+++ Material shown +++

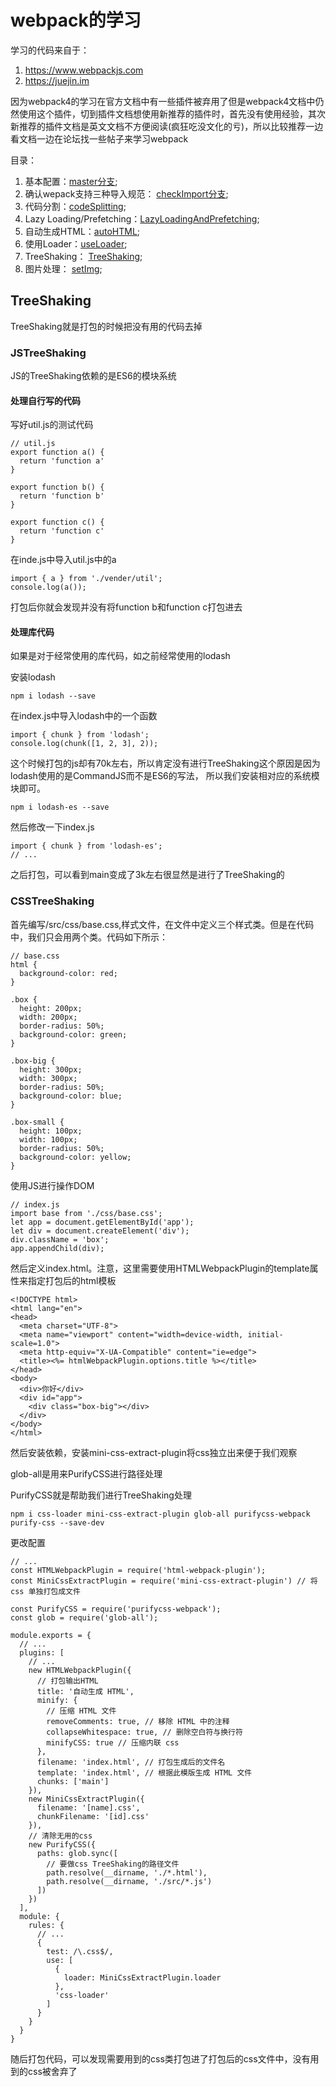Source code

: # webpack的学习
学习的代码来自于：
1. https://www.webpackjs.com
2. https://juejin.im

因为webpack4的学习在官方文档中有一些插件被弃用了但是webpack4文档中仍然使用这个插件，切到插件文档想使用新推荐的插件时，首先没有使用经验，其次新推荐的插件文档是英文文档不方便阅读(疯狂吃没文化的亏)，所以比较推荐一边看文档一边在论坛找一些帖子来学习webpack

目录：

1. 基本配置：[master分支](https://github.com/ChunchunIsMe/studyWebpack "master");
2. 确认wepack支持三种导入规范： [checkImport分支](https://github.com/ChunchunIsMe/studyWebpack/tree/checkImport "checkImport");
3. 代码分割：[codeSplitting](https://github.com/ChunchunIsMe/studyWebpack/tree/codeSplitting "codeSplitting");
4. Lazy Loading/Prefetching：[LazyLoadingAndPrefetching](https://github.com/ChunchunIsMe/studyWebpack/tree/LazyLoadingAndPrefetching "LazyLoadingAndPrefetching");
5. 自动生成HTML：[autoHTML](https://github.com/ChunchunIsMe/studyWebpack/tree/autoHTML "autoHTML");
6. 使用Loader：[useLoader](https://github.com/ChunchunIsMe/studyWebpack/tree/useLoader "useLoader");
7. TreeShaking： [TreeShaking](https://github.com/ChunchunIsMe/studyWebpack/tree/TreeShaking "TreeShaking");
8. 图片处理： [setImg](https://github.com/ChunchunIsMe/studyWebpack/tree/setImg "setImg");
## TreeShaking
TreeShaking就是打包的时候把没有用的代码去掉
### JSTreeShaking
JS的TreeShaking依赖的是ES6的模块系统
#### 处理自行写的代码
写好util.js的测试代码
```
// util.js
export function a() {
  return 'function a'
}

export function b() {
  return 'function b'
}

export function c() {
  return 'function c'
}
```

在inde.js中导入util.js中的a
```
import { a } from './vender/util';
console.log(a());
```
打包后你就会发现并没有将function b和function c打包进去
#### 处理库代码
如果是对于经常使用的库代码，如之前经常使用的lodash

安装lodash
```
npm i lodash --save
```

在index.js中导入lodash中的一个函数
```
import { chunk } from 'lodash';
console.log(chunk([1, 2, 3], 2));
```
这个时候打包的js却有70k左右，所以肯定没有进行TreeShaking这个原因是因为lodash使用的是CommandJS而不是ES6的写法，
所以我们安装相对应的系统模块即可。
```
npm i lodash-es --save
```
然后修改一下index.js
```
import { chunk } from 'lodash-es';
// ...
```
之后打包，可以看到main变成了3k左右很显然是进行了TreeShaking的
### CSSTreeShaking
首先编写/src/css/base.css,样式文件，在文件中定义三个样式类。但是在代码中，我们只会用两个类。代码如下所示：
```
// base.css
html {
  background-color: red;
}

.box {
  height: 200px;
  width: 200px;
  border-radius: 50%;
  background-color: green;
}

.box-big {
  height: 300px;
  width: 300px;
  border-radius: 50%;
  background-color: blue;
}

.box-small {
  height: 100px;
  width: 100px;
  border-radius: 50%;
  background-color: yellow;
}
```
使用JS进行操作DOM
```
// index.js
import base from './css/base.css';
let app = document.getElementById('app');
let div = document.createElement('div');
div.className = 'box';
app.appendChild(div);
```
然后定义index.html。注意，这里需要使用HTMLWebpackPlugin的template属性来指定打包后的html模板
```
<!DOCTYPE html>
<html lang="en">
<head>
  <meta charset="UTF-8">
  <meta name="viewport" content="width=device-width, initial-scale=1.0">
  <meta http-equiv="X-UA-Compatible" content="ie=edge">
  <title><%= htmlWebpackPlugin.options.title %></title>
</head>
<body>
  <div>你好</div>
  <div id="app">
    <div class="box-big"></div>
  </div>
</body>
</html>
```
然后安装依赖，安装mini-css-extract-plugin将css独立出来便于我们观察

glob-all是用来PurifyCSS进行路径处理

PurifyCSS就是帮助我们进行TreeShaking处理
```
npm i css-loader mini-css-extract-plugin glob-all purifycss-webpack purify-css --save-dev
```
更改配置
```
// ...
const HTMLWebpackPlugin = require('html-webpack-plugin');
const MiniCssExtractPlugin = require('mini-css-extract-plugin') // 将 css 单独打包成文件

const PurifyCSS = require('purifycss-webpack');
const glob = require('glob-all');

module.exports = {
  // ...
  plugins: [
    // ...
    new HTMLWebpackPlugin({
      // 打包输出HTML
      title: '自动生成 HTML',
      minify: {
        // 压缩 HTML 文件
        removeComments: true, // 移除 HTML 中的注释
        collapseWhitespace: true, // 删除空白符与换行符
        minifyCSS: true // 压缩内联 css
      },
      filename: 'index.html', // 打包生成后的文件名
      template: 'index.html', // 根据此模版生成 HTML 文件
      chunks: ['main']
    }),
    new MiniCssExtractPlugin({
      filename: '[name].css',
      chunkFilename: '[id].css'
    }),
    // 清除无用的css
    new PurifyCSS({
      paths: glob.sync([
        // 要做css TreeShaking的路径文件
        path.resolve(__dirname, './*.html'),
        path.resolve(__dirname, './src/*.js')
      ])
    })
  ],
  module: {
    rules: {
      // ...
      {
        test: /\.css$/,
        use: [
          {
            loader: MiniCssExtractPlugin.loader
          },
          'css-loader'
        ]
      }
    }
  }
}
```
随后打包代码，可以发现需要用到的css类打包进了打包后的css文件中，没有用到的css被舍弃了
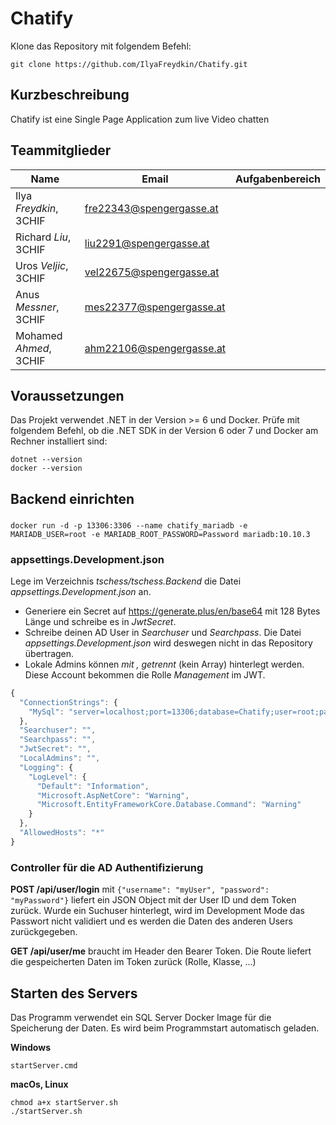 # Chatify

Klone das Repository mit folgendem Befehl:

```
git clone https://github.com/IlyaFreydkin/Chatify.git
```

## Kurzbeschreibung

Chatify ist eine Single Page Application zum live Video chatten


## Teammitglieder

| Name                   | Email                    | Aufgabenbereich |
| ---------------------- | ------------------------ | --------------- |
| Ilya *Freydkin*, 3CHIF | fre22343@spengergasse.at |                 |
| Richard *Liu*, 3CHIF   | liu2291@spengergasse.at  |                 |
| Uros *Veljic*, 3CHIF   | vel22675@spengergasse.at |                 |
| Anus *Messner*, 3CHIF | mes22377@spengergasse.at |                 |
| Mohamed *Ahmed*, 3CHIF | ahm22106@spengergasse.at |                 |

## Voraussetzungen

Das Projekt verwendet .NET in der Version >= 6 und Docker. Prüfe mit folgendem Befehl, ob die .NET
SDK in der Version 6 oder 7 und Docker am Rechner installiert sind:

```
dotnet --version
docker --version
```

## Backend einrichten

###
```
docker run -d -p 13306:3306 --name chatify_mariadb -e MARIADB_USER=root -e MARIADB_ROOT_PASSWORD=Password mariadb:10.10.3
```
### appsettings.Development.json

Lege im Verzeichnis *tschess/tschess.Backend* die Datei *appsettings.Development.json* an.

- Generiere ein Secret auf https://generate.plus/en/base64 mit 128 Bytes Länge und schreibe es in *JwtSecret*.
- Schreibe deinen AD User in *Searchuser* und *Searchpass*. Die Datei *appsettings.Development.json*
  wird deswegen nicht in das Repository übertragen.
- Lokale Admins können *mit , getrennt* (kein Array) hinterlegt werden. Diese Account bekommen die
  Rolle *Management* im JWT.

```javascript
{
  "ConnectionStrings": {
    "MySql": "server=localhost;port=13306;database=Chatify;user=root;password=Password"
  },
  "Searchuser": "",
  "Searchpass": "",
  "JwtSecret": "",
  "LocalAdmins": "",
  "Logging": {
    "LogLevel": {
      "Default": "Information",
      "Microsoft.AspNetCore": "Warning",
      "Microsoft.EntityFrameworkCore.Database.Command": "Warning"
    }
  },
  "AllowedHosts": "*"
}
```

### Controller für die AD Authentifizierung

**POST /api/user/login** mit `{"username": "myUser", "password": "myPassword"}` liefert ein JSON
Object mit der User ID und dem Token zurück. Wurde ein Suchuser hinterlegt, wird im Development
Mode das Passwort nicht validiert und es werden die Daten des anderen Users zurückgegeben.

**GET /api/user/me** braucht im Header den Bearer Token. Die Route liefert die gespeicherten
Daten im Token zurück (Rolle, Klasse, ...)

## Starten des Servers

Das Programm verwendet ein SQL Server Docker Image für die Speicherung der Daten. Es wird beim
Programmstart automatisch geladen.

**Windows**
```
startServer.cmd
```

**macOs, Linux**
```
chmod a+x startServer.sh
./startServer.sh
```


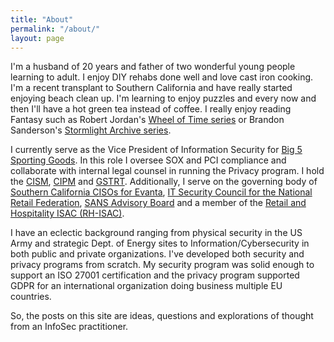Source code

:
 ```yaml
---
title: "About"
permalink: "/about/"
layout: page
---
```

I'm a husband of 20 years and father of two wonderful young people learning to adult.  I enjoy DIY rehabs done well and love cast iron cooking.  I'm a recent transplant to Southern California and have really started enjoying beach clean up. I'm learning to enjoy puzzles and every now and then I'll have a hot green tea instead of coffee.  I really enjoy reading Fantasy such as Robert Jordan's [Wheel of Time series](https://www.brandonsanderson.com/books-and-art/#cosmere) or Brandon Sanderson's [Stormlight Archive series](https://www.brandonsanderson.com/books-and-art/#cosmere).

I currently serve as the Vice President of Information Security for [Big 5 Sporting Goods](https://www.big5sportinggoods.com/store/).  In this role I oversee SOX and PCI compliance and collaborate with internal legal counsel in running the Privacy program.  I hold the [CISM](https://www.isaca.org/credentialing/cism), [CIPM](https://iapp.org/certify/cipm/) and [GSTRT](https://www.giac.org/certifications/strategic-planning-policy-leadership-gstrt/).  Additionally, I serve on the governing body of [Southern California CISOs for Evanta](https://www.evanta.com/ciso/southern-california), [IT Security Council for the National Retail Federation](https://nrf.com/about-us/committees-councils/it-security-council), [SANS Advisory Board](https://www.giac.org/about/community/) and a member of the [Retail and Hospitality ISAC (RH-ISAC)](https://www.rhisac.org/).

I have an eclectic background ranging from physical security in the US Army and strategic Dept. of Energy sites to Information/Cybersecurity in both public and private organizations.  I've developed both security and privacy programs from scratch.  My security program was solid enough to support an ISO 27001 certification and the privacy program supported GDPR  for an international organization doing business multiple EU countries.  

So, the posts on this site are ideas, questions and explorations of thought from an InfoSec practitioner.
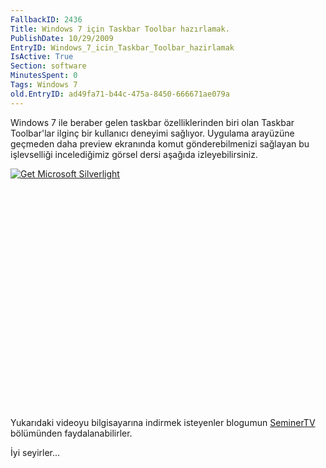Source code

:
 ```yaml
---
FallbackID: 2436
Title: Windows 7 için Taskbar Toolbar hazırlamak.
PublishDate: 10/29/2009
EntryID: Windows_7_icin_Taskbar_Toolbar_hazirlamak
IsActive: True
Section: software
MinutesSpent: 0
Tags: Windows 7
old.EntryID: ad49fa71-b44c-475a-8450-666671ae079a
---
```

Windows 7 ile beraber gelen taskbar özelliklerinden biri olan Taskbar
Toolbar'lar ilginç bir kullanıcı deneyimi sağlıyor. Uygulama arayüzüne
geçmeden daha preview ekranında komut gönderebilmenizi sağlayan bu
işlevselliği incelediğimiz görsel dersi aşağıda izleyebilirsiniz.

<div style="width:512px;height:384px;">

[![Get Microsoft
Silverlight](http://go2.microsoft.com/fwlink/?LinkId=108181)](http://go2.microsoft.com/fwlink/?LinkID=124807)

</div>

Yukarıdaki videoyu bilgisayarına indirmek isteyenler blogumun
[SeminerTV](http://daron.yondem.com/tr/formatpage.aspx?path=seminertv.format.html#GorselDersler)
bölümünden faydalanabilirler.

İyi seyirler...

+++

Exercise instructions - Return every line above in which the string "width" occurs.

Answer area -
  width: 200px;
  width: 300px;
  width: 100px;
  <meta name="viewport" content="width=device-width, initial-scale=1.0">
<div style="width:512px;height:384px;">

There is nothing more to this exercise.